> _Directions_:
Wherever the word "registerTool" occurs in the lines below, copy the whole line.

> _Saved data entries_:
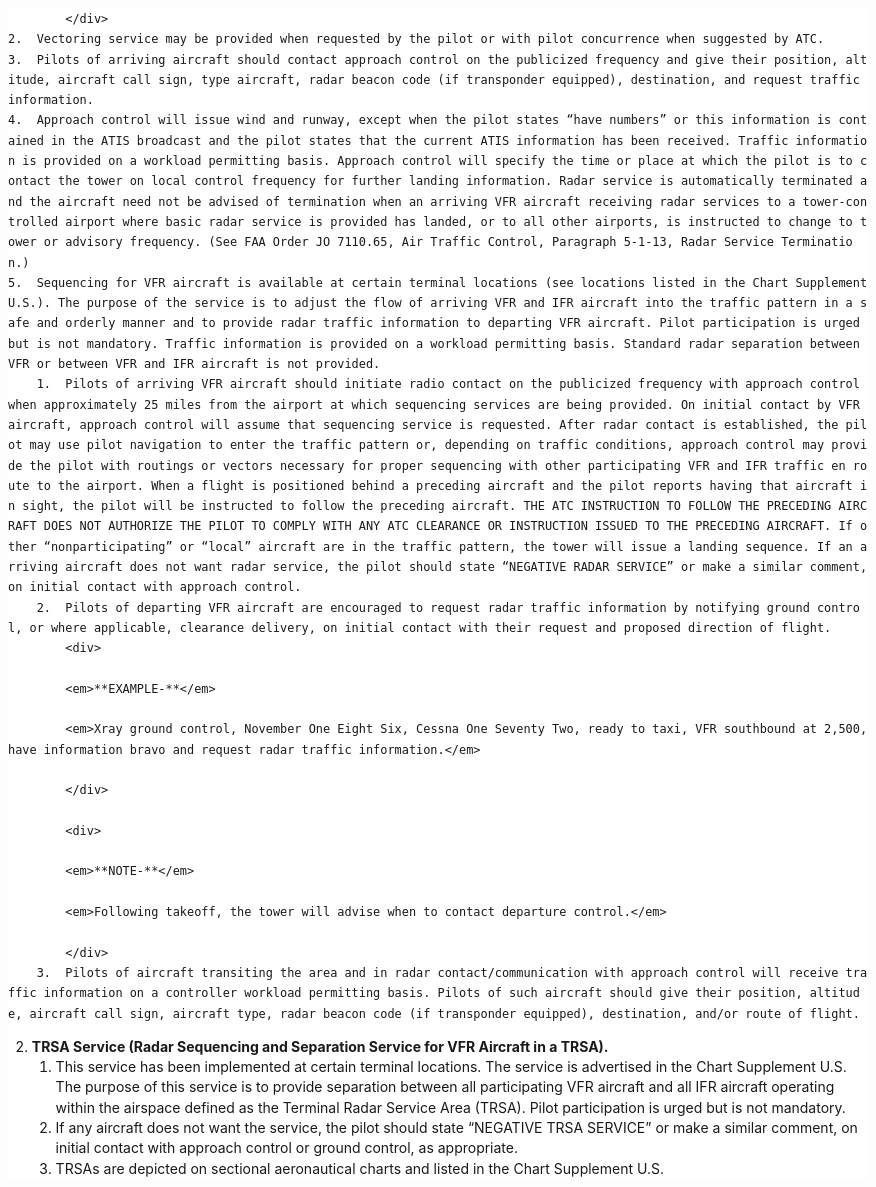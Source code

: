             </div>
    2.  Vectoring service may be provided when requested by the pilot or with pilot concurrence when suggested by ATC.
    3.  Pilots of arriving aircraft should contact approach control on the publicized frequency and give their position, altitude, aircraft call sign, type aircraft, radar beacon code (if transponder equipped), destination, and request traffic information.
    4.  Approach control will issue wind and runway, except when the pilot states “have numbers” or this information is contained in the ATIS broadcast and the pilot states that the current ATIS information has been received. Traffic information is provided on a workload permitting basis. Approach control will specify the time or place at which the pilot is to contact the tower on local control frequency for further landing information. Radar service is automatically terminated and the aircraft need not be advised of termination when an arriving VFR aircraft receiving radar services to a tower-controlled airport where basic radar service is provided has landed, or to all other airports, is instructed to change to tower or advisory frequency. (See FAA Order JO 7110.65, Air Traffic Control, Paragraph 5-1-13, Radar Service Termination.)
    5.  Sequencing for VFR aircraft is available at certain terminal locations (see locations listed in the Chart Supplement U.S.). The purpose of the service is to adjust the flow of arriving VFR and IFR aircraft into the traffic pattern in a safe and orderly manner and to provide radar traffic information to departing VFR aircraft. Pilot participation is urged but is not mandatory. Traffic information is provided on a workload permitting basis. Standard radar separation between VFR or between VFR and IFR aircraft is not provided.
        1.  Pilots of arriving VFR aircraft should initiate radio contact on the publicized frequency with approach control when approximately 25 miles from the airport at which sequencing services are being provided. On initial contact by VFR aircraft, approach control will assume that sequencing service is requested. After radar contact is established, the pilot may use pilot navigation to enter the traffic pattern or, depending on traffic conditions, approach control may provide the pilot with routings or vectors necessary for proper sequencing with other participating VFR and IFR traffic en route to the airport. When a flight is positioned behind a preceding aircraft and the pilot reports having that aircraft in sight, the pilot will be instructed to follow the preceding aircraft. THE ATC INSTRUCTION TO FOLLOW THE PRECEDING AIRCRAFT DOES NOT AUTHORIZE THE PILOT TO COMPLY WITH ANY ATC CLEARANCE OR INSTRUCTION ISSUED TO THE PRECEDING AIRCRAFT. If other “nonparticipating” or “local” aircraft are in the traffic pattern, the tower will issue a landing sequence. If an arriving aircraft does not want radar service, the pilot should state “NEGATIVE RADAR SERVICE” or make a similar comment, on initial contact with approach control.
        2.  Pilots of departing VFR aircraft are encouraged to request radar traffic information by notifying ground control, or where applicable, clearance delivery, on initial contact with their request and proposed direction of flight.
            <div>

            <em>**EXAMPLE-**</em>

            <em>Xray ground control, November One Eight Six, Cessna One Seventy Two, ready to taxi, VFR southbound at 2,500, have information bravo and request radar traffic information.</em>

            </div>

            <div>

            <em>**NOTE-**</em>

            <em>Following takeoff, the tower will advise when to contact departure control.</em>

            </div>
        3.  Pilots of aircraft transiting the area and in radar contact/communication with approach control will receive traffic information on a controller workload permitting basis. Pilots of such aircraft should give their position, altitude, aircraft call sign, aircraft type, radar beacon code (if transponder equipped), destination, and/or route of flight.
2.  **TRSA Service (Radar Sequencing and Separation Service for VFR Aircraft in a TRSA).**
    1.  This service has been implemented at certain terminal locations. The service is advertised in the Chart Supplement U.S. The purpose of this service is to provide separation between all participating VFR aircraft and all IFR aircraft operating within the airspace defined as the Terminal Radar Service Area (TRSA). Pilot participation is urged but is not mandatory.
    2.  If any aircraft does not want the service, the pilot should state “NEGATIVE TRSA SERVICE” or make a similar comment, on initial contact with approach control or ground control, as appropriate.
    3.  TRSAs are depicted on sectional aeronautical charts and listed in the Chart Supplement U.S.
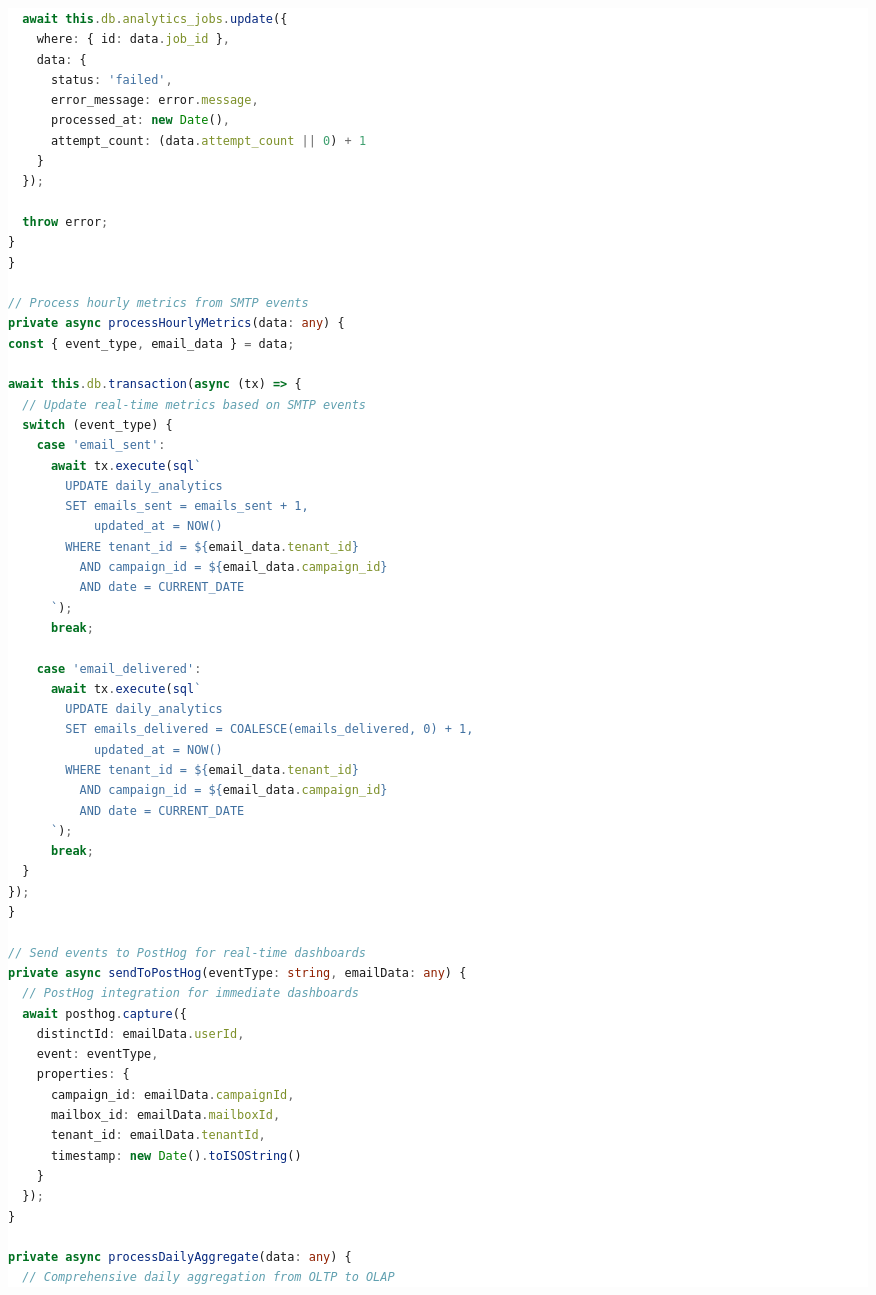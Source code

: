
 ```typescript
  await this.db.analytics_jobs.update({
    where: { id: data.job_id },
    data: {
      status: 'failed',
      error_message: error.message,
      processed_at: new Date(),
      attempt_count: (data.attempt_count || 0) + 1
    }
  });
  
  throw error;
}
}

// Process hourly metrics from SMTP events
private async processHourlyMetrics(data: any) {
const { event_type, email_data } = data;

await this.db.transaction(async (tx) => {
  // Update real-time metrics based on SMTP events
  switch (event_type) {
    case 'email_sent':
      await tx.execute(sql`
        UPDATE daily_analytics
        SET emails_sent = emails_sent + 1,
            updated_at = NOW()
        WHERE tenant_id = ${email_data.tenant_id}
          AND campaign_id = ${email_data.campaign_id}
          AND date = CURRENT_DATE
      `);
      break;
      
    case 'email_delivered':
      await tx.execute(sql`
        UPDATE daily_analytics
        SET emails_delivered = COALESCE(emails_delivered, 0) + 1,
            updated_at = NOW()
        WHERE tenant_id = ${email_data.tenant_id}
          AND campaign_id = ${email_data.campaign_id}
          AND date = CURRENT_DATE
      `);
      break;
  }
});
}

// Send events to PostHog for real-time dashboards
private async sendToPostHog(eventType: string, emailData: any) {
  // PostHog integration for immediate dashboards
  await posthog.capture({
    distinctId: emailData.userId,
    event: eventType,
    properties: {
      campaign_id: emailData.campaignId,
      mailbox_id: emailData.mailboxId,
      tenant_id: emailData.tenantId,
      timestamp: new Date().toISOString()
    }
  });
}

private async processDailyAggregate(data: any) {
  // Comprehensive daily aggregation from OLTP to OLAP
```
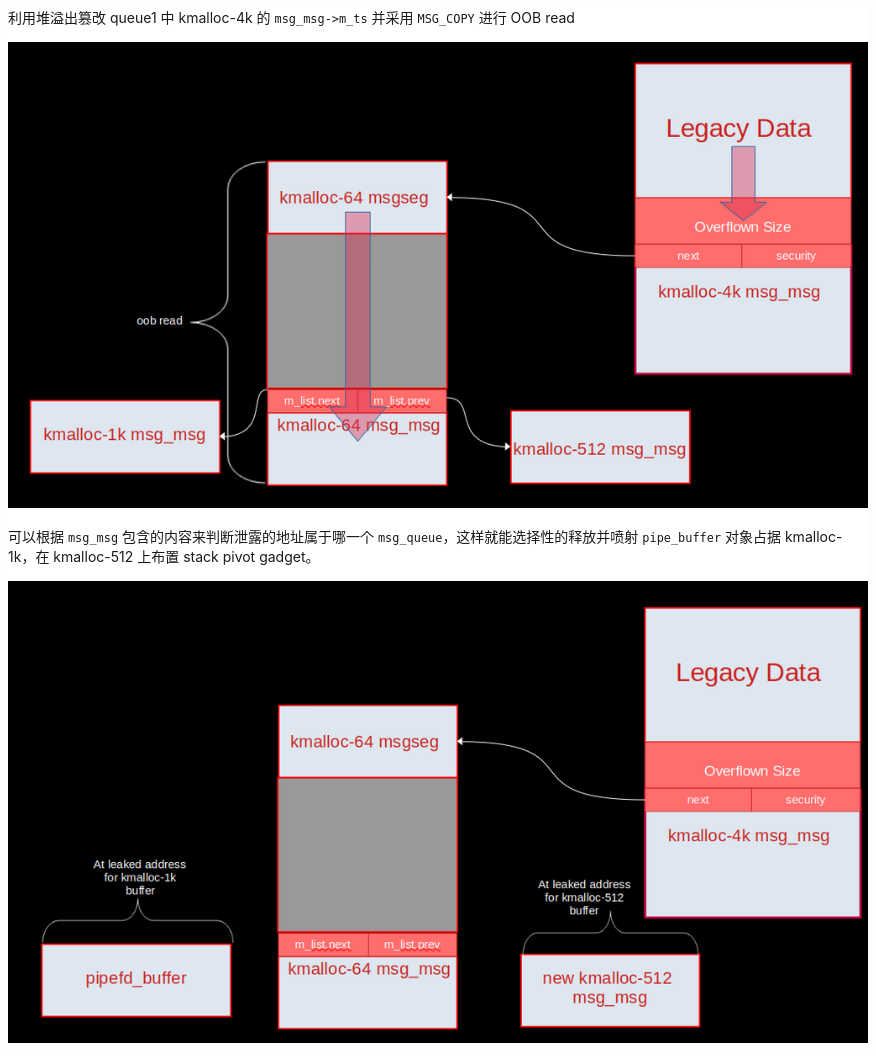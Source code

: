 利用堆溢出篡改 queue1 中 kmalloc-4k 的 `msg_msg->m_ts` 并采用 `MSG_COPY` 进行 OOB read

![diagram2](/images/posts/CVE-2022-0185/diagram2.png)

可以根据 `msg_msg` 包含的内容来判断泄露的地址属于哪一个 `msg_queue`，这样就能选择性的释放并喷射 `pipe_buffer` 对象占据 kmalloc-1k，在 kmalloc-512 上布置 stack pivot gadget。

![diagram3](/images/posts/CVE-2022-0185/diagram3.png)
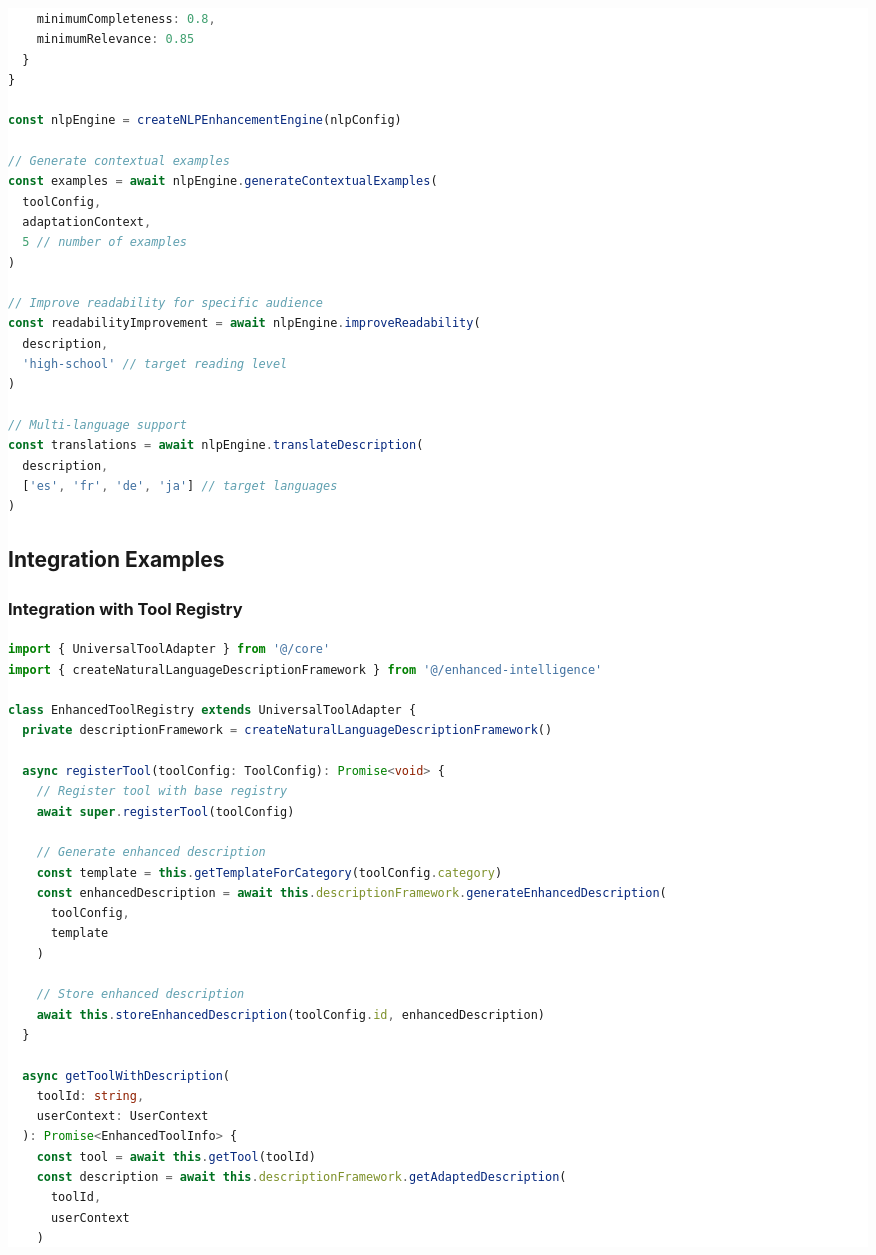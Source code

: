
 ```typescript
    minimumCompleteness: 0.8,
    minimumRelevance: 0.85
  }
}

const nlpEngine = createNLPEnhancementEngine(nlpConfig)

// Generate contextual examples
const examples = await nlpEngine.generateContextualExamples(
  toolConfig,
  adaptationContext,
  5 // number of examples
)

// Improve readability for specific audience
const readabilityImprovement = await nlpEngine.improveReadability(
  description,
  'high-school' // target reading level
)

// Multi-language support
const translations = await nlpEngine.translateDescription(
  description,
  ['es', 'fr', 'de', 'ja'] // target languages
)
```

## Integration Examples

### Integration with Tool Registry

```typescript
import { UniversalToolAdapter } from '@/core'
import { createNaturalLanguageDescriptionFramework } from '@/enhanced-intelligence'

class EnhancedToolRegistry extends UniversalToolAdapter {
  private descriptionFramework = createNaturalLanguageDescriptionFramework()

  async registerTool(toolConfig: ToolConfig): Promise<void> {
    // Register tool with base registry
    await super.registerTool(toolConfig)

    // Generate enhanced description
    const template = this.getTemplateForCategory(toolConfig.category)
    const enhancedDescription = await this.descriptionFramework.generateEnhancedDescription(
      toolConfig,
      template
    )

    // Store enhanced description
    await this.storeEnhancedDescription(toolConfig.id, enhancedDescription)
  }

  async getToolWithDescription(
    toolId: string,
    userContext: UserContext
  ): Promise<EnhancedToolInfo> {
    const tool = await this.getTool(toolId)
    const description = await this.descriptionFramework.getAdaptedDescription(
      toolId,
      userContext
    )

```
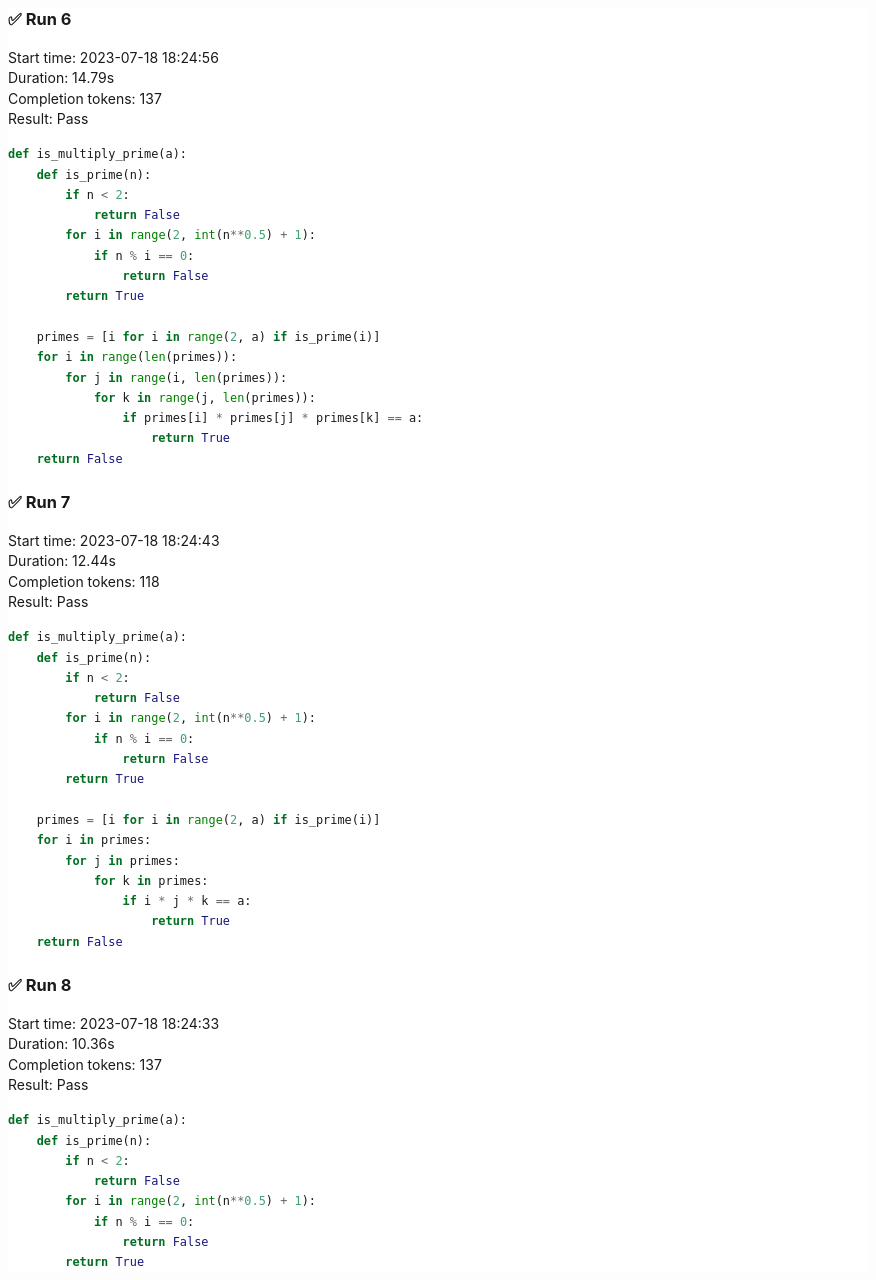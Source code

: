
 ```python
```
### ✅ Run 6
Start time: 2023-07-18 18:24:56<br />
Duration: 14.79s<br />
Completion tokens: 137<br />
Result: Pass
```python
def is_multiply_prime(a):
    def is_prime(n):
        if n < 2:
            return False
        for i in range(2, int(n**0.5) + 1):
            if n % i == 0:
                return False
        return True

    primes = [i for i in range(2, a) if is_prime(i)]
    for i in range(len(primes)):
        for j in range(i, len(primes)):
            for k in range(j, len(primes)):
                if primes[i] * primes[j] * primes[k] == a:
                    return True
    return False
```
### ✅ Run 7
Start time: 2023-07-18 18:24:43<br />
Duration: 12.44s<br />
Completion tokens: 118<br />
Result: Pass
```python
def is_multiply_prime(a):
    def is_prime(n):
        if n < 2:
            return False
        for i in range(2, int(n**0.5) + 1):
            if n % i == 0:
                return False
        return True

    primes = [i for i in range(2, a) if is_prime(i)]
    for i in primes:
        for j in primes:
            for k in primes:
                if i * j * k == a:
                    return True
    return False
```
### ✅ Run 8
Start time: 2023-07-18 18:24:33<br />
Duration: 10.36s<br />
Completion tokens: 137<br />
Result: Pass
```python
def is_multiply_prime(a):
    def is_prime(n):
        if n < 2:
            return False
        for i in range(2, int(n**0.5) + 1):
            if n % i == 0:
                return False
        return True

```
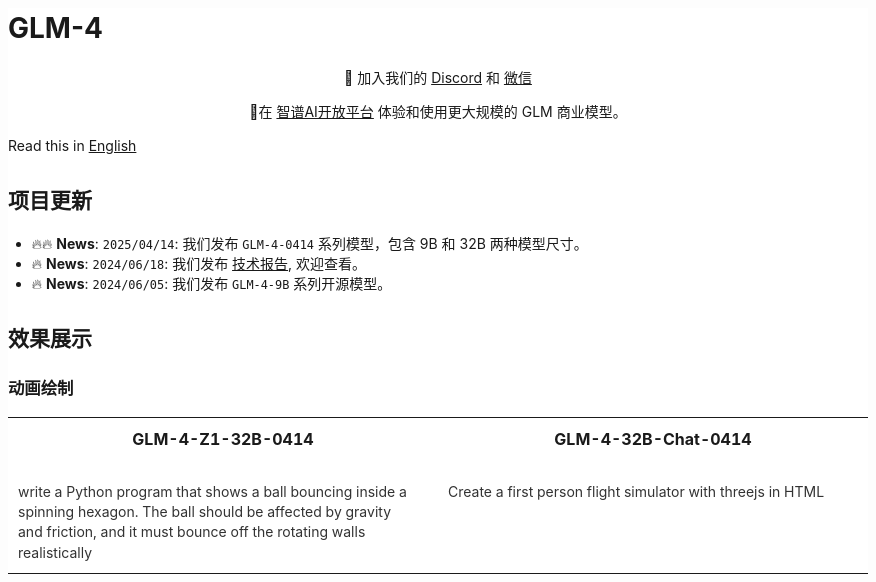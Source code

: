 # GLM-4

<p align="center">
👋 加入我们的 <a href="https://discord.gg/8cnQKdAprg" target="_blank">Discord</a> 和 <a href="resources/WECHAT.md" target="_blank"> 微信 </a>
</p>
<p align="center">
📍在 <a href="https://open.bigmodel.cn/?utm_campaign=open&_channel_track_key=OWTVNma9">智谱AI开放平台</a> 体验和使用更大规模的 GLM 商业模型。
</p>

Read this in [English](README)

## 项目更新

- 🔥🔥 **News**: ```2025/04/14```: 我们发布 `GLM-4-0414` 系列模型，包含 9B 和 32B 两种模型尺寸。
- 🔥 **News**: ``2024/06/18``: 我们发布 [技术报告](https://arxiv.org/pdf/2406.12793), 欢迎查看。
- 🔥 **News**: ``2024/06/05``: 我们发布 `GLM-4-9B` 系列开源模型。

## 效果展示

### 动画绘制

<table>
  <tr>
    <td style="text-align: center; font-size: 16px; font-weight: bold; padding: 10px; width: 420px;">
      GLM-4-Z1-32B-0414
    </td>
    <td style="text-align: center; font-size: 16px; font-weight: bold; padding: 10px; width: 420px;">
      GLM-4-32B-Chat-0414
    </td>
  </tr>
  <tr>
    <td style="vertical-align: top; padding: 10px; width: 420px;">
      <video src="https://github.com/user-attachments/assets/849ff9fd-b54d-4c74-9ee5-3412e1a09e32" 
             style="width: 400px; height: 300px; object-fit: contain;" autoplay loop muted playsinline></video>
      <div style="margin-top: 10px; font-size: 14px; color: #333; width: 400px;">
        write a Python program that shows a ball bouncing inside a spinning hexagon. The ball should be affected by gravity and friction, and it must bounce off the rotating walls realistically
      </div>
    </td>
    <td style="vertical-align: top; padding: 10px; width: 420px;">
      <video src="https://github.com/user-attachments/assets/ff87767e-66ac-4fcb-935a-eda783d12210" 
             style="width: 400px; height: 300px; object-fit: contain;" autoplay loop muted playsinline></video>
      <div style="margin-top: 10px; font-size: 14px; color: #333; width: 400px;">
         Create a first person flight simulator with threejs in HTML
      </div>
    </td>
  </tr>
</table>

> _Answer to the problem_:
  async registerTool(toolConfig: ToolConfig): Promise<void> {
    await super.registerTool(toolConfig)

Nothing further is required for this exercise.